**WHAT YOU SHOULD DO**
Tally the lines in these records that hold the string "newsockfd", and reply with the number alone.

————————

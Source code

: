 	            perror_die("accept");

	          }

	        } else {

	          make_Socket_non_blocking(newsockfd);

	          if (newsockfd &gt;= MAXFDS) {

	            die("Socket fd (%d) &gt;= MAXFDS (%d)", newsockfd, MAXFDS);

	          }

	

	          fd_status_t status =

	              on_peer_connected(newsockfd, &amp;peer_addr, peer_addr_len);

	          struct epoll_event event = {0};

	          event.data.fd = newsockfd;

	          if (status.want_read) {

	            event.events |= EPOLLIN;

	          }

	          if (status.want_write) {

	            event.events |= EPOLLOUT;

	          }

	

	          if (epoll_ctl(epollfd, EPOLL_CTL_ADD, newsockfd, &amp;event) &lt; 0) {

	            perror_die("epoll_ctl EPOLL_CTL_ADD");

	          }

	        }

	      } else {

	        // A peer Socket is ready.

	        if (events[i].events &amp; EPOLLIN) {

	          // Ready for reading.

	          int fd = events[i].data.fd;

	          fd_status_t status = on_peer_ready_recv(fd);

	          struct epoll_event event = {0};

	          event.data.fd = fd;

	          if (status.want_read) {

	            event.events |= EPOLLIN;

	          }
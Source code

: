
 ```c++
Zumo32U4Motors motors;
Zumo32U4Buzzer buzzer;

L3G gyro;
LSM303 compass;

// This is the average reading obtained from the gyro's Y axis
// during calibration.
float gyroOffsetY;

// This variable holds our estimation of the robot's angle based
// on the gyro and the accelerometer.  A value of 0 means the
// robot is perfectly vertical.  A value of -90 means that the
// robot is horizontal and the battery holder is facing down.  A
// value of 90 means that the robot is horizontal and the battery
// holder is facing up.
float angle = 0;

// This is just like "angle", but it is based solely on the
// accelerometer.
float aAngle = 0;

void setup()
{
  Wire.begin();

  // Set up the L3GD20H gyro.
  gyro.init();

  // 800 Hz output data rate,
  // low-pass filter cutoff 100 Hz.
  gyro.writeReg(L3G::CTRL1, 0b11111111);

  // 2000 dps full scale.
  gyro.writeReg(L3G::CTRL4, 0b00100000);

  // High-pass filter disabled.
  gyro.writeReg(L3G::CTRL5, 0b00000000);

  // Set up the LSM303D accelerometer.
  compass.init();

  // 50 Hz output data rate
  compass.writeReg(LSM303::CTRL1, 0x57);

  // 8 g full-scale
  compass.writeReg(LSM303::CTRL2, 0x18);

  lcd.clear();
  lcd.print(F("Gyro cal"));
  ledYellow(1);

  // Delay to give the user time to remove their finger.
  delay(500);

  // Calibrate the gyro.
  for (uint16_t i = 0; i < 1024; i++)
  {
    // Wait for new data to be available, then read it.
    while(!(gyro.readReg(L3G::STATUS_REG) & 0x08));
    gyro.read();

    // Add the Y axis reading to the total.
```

————————

**FINISHED TASK**
6